[DATA EXTRACTS]:

- Opening Delimiter -

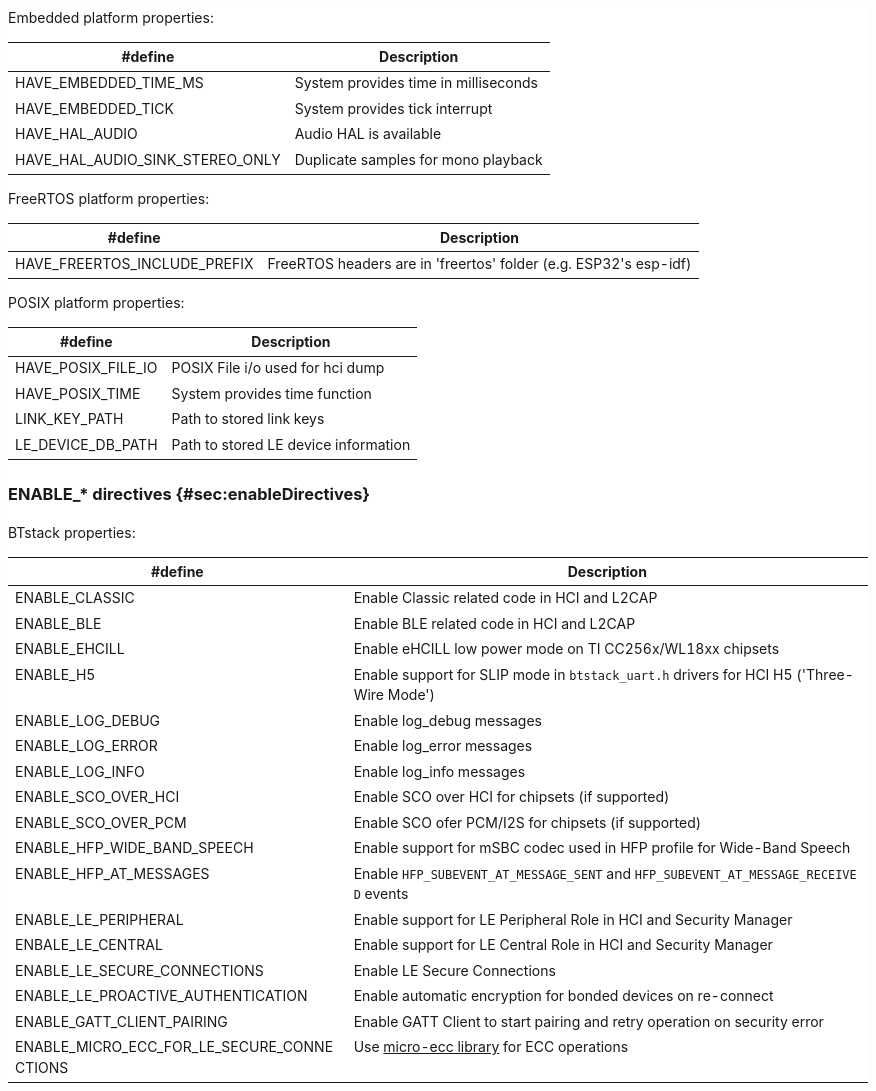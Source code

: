 Embedded platform properties:

| \#define                        | Description                          |
|---------------------------------|--------------------------------------|
| HAVE_EMBEDDED_TIME_MS           | System provides time in milliseconds |
| HAVE_EMBEDDED_TICK              | System provides tick interrupt       |
| HAVE_HAL_AUDIO                  | Audio HAL is available               |
| HAVE_HAL_AUDIO_SINK_STEREO_ONLY | Duplicate samples for mono playback  |

FreeRTOS platform properties:

| \#define                     | Description                                                      |
|------------------------------|------------------------------------------------------------------|
| HAVE_FREERTOS_INCLUDE_PREFIX | FreeRTOS headers are in 'freertos' folder (e.g. ESP32's esp-idf) |

POSIX platform properties:

| \#define           | Description                          |
|--------------------|--------------------------------------|
| HAVE_POSIX_FILE_IO | POSIX File i/o used for hci dump     |
| HAVE_POSIX_TIME    | System provides time function        |
| LINK_KEY_PATH      | Path to stored link keys             |
| LE_DEVICE_DB_PATH  | Path to stored LE device information |




### ENABLE_* directives {#sec:enableDirectives}
BTstack properties:

| \#define                                                  | Description                                                                                                                |
|-----------------------------------------------------------|----------------------------------------------------------------------------------------------------------------------------|
| ENABLE_CLASSIC                                            | Enable Classic related code in HCI and L2CAP                                                                               |
| ENABLE_BLE                                                | Enable BLE related code in HCI and L2CAP                                                                                   |
| ENABLE_EHCILL                                             | Enable eHCILL low power mode on TI CC256x/WL18xx chipsets                                                                  |
| ENABLE_H5                                                 | Enable support for SLIP mode in `btstack_uart.h` drivers for HCI H5 ('Three-Wire Mode')                                    |
| ENABLE_LOG_DEBUG                                          | Enable log_debug messages                                                                                                  |
| ENABLE_LOG_ERROR                                          | Enable log_error messages                                                                                                  |
| ENABLE_LOG_INFO                                           | Enable log_info messages                                                                                                   |
| ENABLE_SCO_OVER_HCI                                       | Enable SCO over HCI for chipsets (if supported)                                                                            |
| ENABLE_SCO_OVER_PCM                                       | Enable SCO ofer PCM/I2S for chipsets (if supported)                                                                        |
| ENABLE_HFP_WIDE_BAND_SPEECH                               | Enable support for mSBC codec used in HFP profile for Wide-Band Speech                                                     |
| ENABLE_HFP_AT_MESSAGES                                    | Enable `HFP_SUBEVENT_AT_MESSAGE_SENT` and `HFP_SUBEVENT_AT_MESSAGE_RECEIVED` events                                        |
| ENABLE_LE_PERIPHERAL                                      | Enable support for LE Peripheral Role in HCI and Security Manager                                                          |
| ENBALE_LE_CENTRAL                                         | Enable support for LE Central Role in HCI and Security Manager                                                             |
| ENABLE_LE_SECURE_CONNECTIONS                              | Enable LE Secure Connections                                                                                               |
| ENABLE_LE_PROACTIVE_AUTHENTICATION                        | Enable automatic encryption for bonded devices on re-connect                                                               |
| ENABLE_GATT_CLIENT_PAIRING                                | Enable GATT Client to start pairing and retry operation on security error                                                  |
| ENABLE_MICRO_ECC_FOR_LE_SECURE_CONNECTIONS                | Use [micro-ecc library](https://github.com/kmackay/micro-ecc) for ECC operations                                           |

- Closing Delimiter -

[WHAT IS NEEDED]:
Using the entries above, find all lines with "supported". Copy them.

[WRITTEN REPLY]:
| ENABLE_SCO_OVER_HCI                                       | Enable SCO over HCI for chipsets (if supported)                                                                            |
| ENABLE_SCO_OVER_PCM                                       | Enable SCO ofer PCM/I2S for chipsets (if supported)                                                                        |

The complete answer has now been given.